SUPPLIED MATERIAL
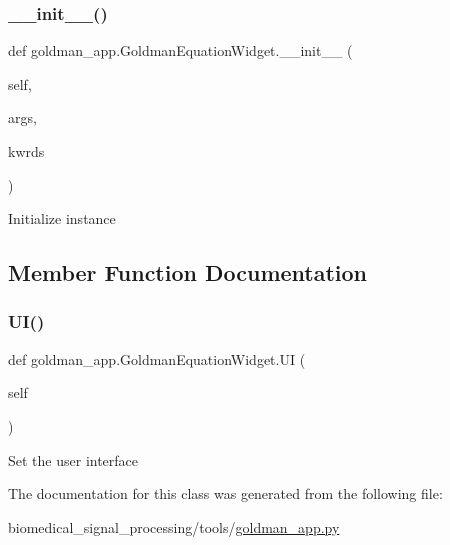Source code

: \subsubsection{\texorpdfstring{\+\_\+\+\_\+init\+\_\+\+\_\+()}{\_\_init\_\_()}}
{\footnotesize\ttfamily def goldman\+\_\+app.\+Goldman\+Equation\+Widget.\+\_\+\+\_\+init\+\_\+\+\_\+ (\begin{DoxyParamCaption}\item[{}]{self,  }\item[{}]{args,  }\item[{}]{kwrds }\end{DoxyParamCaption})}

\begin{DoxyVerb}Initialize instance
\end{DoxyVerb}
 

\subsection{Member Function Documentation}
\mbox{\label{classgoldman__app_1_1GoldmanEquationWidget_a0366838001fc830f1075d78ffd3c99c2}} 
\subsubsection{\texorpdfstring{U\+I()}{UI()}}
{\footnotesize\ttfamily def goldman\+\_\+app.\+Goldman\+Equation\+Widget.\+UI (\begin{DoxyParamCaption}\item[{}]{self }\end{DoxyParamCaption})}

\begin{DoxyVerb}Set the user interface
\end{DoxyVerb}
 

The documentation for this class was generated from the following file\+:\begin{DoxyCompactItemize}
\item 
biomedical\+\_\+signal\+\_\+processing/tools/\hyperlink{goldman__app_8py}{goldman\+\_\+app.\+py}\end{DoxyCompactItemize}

EXERCISE
Repeat the data in full and exactly. Omit pictures.

YOUR SOLUTION
Source code

: \subsubsection{\texorpdfstring{\+\_\+\+\_\+init\+\_\+\+\_\+()}{\_\_init\_\_()}}
{\footnotesize\ttfamily def goldman\+\_\+app.\+Goldman\+Equation\+Widget.\+\_\+\+\_\+init\+\_\+\+\_\+ (\begin{DoxyParamCaption}\item[{}]{self,  }\item[{}]{args,  }\item[{}]{kwrds }\end{DoxyParamCaption})}

\begin{DoxyVerb}Initialize instance
\end{DoxyVerb}
 

\subsection{Member Function Documentation}
\mbox{\label{classgoldman__app_1_1GoldmanEquationWidget_a0366838001fc830f1075d78ffd3c99c2}} 
\subsubsection{\texorpdfstring{U\+I()}{UI()}}
{\footnotesize\ttfamily def goldman\+\_\+app.\+Goldman\+Equation\+Widget.\+UI (\begin{DoxyParamCaption}\item[{}]{self }\end{DoxyParamCaption})}

\begin{DoxyVerb}Set the user interface
\end{DoxyVerb}
 

The documentation for this class was generated from the following file\+:\begin{DoxyCompactItemize}
\item 
biomedical\+\_\+signal\+\_\+processing/tools/\hyperlink{goldman__app_8py}{goldman\+\_\+app.\+py}\end{DoxyCompactItemize}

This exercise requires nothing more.